# T-Shirt Folding Video to Help you out in BMQ



## Raquette (21 Jan 2006)

Learn this by hearth before BMQ and you'll save precious time.

http://video.google.com/videoplay?docid=4776825453418327083&q=shirt+fold


----------



## Daidalous (21 Jan 2006)

Now that is talent.


----------



## Conquistador (21 Jan 2006)

I prefer this one: http://video.google.com/videoplay?docid=-3049657193903702887&q=shirt+fold


----------



## Rory (21 Jan 2006)

You prefer the white shirt over the purple shirt, such a difference in technique...

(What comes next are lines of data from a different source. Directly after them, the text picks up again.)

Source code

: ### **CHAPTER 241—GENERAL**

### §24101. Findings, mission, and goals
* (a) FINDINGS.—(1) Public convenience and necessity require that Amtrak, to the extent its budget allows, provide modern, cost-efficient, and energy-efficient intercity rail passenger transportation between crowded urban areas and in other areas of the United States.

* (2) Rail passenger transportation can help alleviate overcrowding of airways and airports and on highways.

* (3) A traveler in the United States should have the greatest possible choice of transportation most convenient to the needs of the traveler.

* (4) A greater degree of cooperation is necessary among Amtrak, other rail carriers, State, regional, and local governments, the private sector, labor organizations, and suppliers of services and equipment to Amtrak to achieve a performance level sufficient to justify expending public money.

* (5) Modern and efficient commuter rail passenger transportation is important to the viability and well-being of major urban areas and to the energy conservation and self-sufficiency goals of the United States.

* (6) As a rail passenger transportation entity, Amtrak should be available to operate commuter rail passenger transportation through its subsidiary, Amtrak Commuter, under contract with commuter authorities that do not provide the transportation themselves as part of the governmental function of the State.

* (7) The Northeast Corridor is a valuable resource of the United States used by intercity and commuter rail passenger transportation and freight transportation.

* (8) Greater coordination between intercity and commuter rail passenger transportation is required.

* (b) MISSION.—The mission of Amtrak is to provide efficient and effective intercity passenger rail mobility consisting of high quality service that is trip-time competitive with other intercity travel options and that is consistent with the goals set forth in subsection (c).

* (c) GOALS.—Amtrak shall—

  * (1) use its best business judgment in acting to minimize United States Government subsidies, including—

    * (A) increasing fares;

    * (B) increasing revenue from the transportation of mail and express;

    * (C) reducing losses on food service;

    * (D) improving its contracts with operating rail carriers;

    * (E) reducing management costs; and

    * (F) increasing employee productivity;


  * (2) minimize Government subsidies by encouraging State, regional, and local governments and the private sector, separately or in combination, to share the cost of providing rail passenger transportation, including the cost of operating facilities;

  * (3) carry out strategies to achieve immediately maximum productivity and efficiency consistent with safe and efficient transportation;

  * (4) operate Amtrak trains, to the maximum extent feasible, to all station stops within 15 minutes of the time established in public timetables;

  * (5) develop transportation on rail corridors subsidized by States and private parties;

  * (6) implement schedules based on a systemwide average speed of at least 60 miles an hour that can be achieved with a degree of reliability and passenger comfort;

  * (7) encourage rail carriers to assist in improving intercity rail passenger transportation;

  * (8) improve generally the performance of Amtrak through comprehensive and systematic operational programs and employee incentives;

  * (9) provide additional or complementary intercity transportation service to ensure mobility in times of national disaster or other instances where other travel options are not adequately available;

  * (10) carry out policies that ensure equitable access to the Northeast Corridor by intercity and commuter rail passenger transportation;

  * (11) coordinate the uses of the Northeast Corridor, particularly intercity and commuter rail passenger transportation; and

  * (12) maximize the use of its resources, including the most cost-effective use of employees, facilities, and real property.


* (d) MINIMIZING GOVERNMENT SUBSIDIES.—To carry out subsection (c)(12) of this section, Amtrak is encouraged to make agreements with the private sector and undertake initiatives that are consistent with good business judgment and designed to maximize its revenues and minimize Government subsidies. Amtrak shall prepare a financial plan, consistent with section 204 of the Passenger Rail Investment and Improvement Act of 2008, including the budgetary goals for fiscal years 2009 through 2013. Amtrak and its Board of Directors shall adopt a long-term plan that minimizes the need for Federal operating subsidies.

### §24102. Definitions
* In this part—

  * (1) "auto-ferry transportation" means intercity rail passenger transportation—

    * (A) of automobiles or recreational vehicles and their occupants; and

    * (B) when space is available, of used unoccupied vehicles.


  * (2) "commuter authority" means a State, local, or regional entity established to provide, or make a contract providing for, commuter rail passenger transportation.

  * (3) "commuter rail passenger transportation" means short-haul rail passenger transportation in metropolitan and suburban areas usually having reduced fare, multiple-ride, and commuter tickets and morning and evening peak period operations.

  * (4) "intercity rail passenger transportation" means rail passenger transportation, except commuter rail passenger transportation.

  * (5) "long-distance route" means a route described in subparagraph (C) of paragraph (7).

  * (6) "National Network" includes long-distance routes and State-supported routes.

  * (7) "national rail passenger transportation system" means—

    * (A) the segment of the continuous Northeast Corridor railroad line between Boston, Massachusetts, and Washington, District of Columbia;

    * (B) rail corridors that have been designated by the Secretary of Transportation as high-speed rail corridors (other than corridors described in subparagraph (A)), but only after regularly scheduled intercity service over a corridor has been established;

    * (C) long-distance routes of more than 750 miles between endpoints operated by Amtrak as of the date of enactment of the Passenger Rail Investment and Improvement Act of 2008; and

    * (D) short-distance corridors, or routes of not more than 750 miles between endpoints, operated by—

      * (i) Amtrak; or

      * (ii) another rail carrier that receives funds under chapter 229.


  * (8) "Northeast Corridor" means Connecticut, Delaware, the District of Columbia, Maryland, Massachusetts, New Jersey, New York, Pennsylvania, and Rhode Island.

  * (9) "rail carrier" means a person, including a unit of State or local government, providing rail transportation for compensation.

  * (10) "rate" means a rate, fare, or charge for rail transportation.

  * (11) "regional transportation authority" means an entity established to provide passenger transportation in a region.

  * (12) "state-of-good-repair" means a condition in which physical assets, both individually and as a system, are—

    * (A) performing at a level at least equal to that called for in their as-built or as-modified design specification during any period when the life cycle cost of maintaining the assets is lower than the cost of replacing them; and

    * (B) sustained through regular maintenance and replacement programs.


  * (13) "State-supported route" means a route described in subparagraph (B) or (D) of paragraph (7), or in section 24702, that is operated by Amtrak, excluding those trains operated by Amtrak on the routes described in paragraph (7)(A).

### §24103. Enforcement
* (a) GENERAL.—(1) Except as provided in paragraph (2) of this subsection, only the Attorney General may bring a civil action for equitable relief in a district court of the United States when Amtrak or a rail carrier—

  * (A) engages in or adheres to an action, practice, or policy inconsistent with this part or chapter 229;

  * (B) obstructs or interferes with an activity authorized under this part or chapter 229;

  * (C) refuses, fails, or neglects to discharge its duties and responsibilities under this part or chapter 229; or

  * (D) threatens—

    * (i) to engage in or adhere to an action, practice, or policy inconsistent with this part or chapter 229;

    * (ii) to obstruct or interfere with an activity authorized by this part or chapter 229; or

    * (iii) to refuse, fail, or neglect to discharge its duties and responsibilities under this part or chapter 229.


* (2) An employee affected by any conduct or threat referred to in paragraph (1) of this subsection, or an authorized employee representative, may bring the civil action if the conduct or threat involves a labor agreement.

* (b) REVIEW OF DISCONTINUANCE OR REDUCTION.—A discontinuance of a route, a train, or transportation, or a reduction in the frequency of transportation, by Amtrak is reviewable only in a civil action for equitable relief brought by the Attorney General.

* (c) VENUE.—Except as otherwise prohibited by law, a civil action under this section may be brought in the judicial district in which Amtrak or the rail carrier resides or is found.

Anywho that would be pretty nifty to bustout in BMQ, maybe I will give it a try when I am enlisted.


----------



## Bradboy (22 Jan 2006)

Thats a great technique.....really....it is. But in Basic (for mine anyway) you had to fold your shirt 7 inches by 7 inches....so I don't think this technique will work.


----------



## Hoover (22 Jan 2006)

Just cut a piece of cardboard 6.5 inches by 6.5 inches. Fold them once and never wear them. Always have one in your laundry bag and one on your back, I guarentee you will be doing laundry at least every second day so you are set.


----------



## armyrules (22 Jan 2006)

That is a crazy technique but I would never figure it out


----------



## buckwild (23 Jan 2006)

I have been trying for a good 1/2 hour and cant get it!!! I give credit to anyone who can! Job well done! hahah


----------



## Canad1an (24 Jan 2006)

Conquistador said:
			
		

> I prefer this one: http://video.google.com/videoplay?docid=-3049657193903702887&q=shirt+fold


Woah...


----------



## andpro (28 Jan 2006)

buckwild said:
			
		

> I have been trying for a good 1/2 hour and cant get it!!! I give credit to anyone who can! Job well done! hahah



I was trying it and got it right away but after that I could not get it, then I found out I was doing it wrong. Make sure that the side you are grabbing is the side furthest away from you. It is extremely easy to do once you get the hang of it. I was amazed, I could not believe how easy, fast and perfectly it will fold your shirts. If you are wondering, yes I did have a lot of free time on my hands. :


----------



## Zombie (28 Jan 2006)

It takes longer to lay the shirt out flat than to actually fold it...


----------



## jerrythunder (4 Feb 2006)

hahaha it actually works! thanks allot im gonna use this much to my advantage this summer!!!


----------



## Jaxson (8 Feb 2006)

I did it somewhat, i got it down to the size and shape... its just off centered, man this is hard.


----------



## The Gues-|- (8 Feb 2006)

haha that works great! now... for the detail strip


----------



## Sixshooter (8 Feb 2006)

i got it down in like 7 minutes.  :-\ kinda off center but i still figured it out


----------



## boehm (9 Feb 2006)

Cool technique! The only problem is that I am to lazy to learn how to do that so for now my t-shirts will remain in a crumpled pile next to my bed. But not to worry eventually my t-shirts make themselves. I suspect there is a neat freak somewear in my house. ;D


----------



## vanislerev (9 Feb 2006)

actually easy to learn, more difficult to get it square with smooth folds though. although as aformentioned, doesnt get anywhere close to a 7x7" or so fold, so isnt of much use for BMQ, handy at home though


----------



## The Gues-|- (6 Mar 2006)

Or... you could do it this way...

http://www.youtube.com/watch?v=o_y9T4dLipg


----------



## Jaxson (6 Mar 2006)

Now that was cool.


----------



## Caleix (6 Mar 2006)

too bad that sucker wouldnt fit in a Ruck or a dufflebag.....lol

Caleix


----------



## q_1966 (10 Mar 2006)

The Gues-|- said:
			
		

> Or... you could do it this way...
> 
> http://www.youtube.com/watch?v=o_y9T4dLipg



I am so building one of those...now if only they came in travel size


----------